Architectural Strategies for the optimization of Physics-Informed Neural Networks
Hemanth Saratchandran, Shin-Fang Chng, Simon Lucey
TL;DR
This work analyzes how neural architectures influence Physics-Informed Neural Network (PINN) optimization through the Neural Tangent Kernel (NTK). It establishes that Gaussian activations yield favorable boundary NTK spectra, with a lower bound on the minimum eigenvalue that scales quartically with layer width, suggesting superior training dynamics for PINNs. The authors further propose equilibrated PINNs, using row-equilibrated weights to condition the loss landscape and improve convergence, supported by theoretical intuition and empirical gains. Across Burgers’ equation, Navier–Stokes, and high-frequency diffusion, Gaussian-based and equilibrated PINNs consistently outperform baselines, offering a practical architectural route to mitigate spectral-bias-related training instability in PINNs.
Abstract
Physics-informed neural networks (PINNs) offer a promising avenue for tackling both forward and inverse problems in partial differential equations (PDEs) by incorporating deep learning with fundamental physics principles.

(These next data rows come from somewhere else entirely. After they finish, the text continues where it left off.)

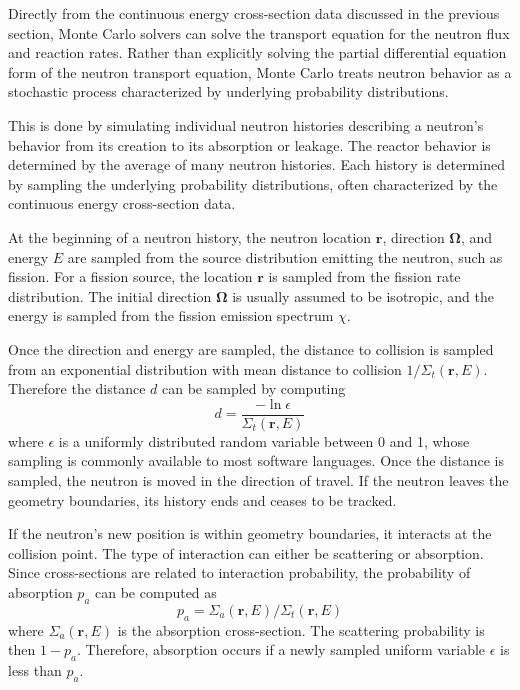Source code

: Directly from the continuous energy cross-section data discussed in the previous section, Monte Carlo solvers can solve the transport equation for the neutron flux and reaction rates. Rather than explicitly solving the partial differential equation form of the neutron transport equation, Monte Carlo treats neutron behavior as a stochastic process characterized by underlying probability distributions.

This is done by simulating individual neutron histories describing a neutron's behavior from its creation to its absorption or leakage. The reactor behavior is determined by the average of many neutron histories. Each history is determined by sampling the underlying probability distributions, often characterized by the continuous energy cross-section data.

At the beginning of a neutron history, the neutron location $\mathbf{r}$, direction $\mathbf{\Omega}$, and energy $E$ are sampled from the source distribution emitting the neutron, such as fission. For a fission source, the location $\mathbf{r}$ is sampled from the fission rate distribution. The initial direction $\mathbf{\Omega}$ is usually assumed to be isotropic, and the energy is sampled from the fission emission spectrum $\chi$. 

Once the direction and energy are sampled, the distance to collision is sampled from an exponential distribution with mean distance to collision $1/\Sigma_{t}(\mathbf{r},E)$. Therefore the distance $d$ can be sampled by computing
\begin{equation}
d = \frac{-\ln{\epsilon}}{\Sigma_{t}(\mathbf{r},E)}
\end{equation}
where $\epsilon$ is a uniformly distributed random variable between 0 and 1, whose sampling is commonly available to most software languages. Once the distance is sampled, the neutron is moved in the direction of travel. If the neutron leaves the geometry boundaries, its history ends and ceases to be tracked.

If the neutron's new position is within geometry boundaries, it interacts at the collision point. The type of interaction can either be scattering or absorption. Since cross-sections are related to interaction probability, the probability of absorption $p_a$ can be computed as
\begin{equation}
	p_a = \Sigma_a(\mathbf{r},E) / \Sigma_{t}(\mathbf{r},E)
\end{equation}
where $\Sigma_a(\mathbf{r},E)$ is the absorption cross-section. The scattering probability is then $1-p_a$. Therefore, absorption occurs if a newly sampled uniform variable $\epsilon$ is less than $p_a$.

Despite their remarkable empirical success, PINNs have garnered a reputation for their notorious training challenges across a spectrum of PDEs. In this work, we delve into the intricacies of PINN optimization from a neural architecture perspective. Leveraging the Neural Tangent Kernel (NTK), our study reveals that Gaussian activations surpass several alternate activations when it comes to effectively training PINNs. Building on insights from numerical linear algebra, we introduce a preconditioned neural architecture, showcasing how such tailored architectures enhance the optimization process. Our theoretical findings are substantiated through rigorous validation against established PDEs within the scientific literature.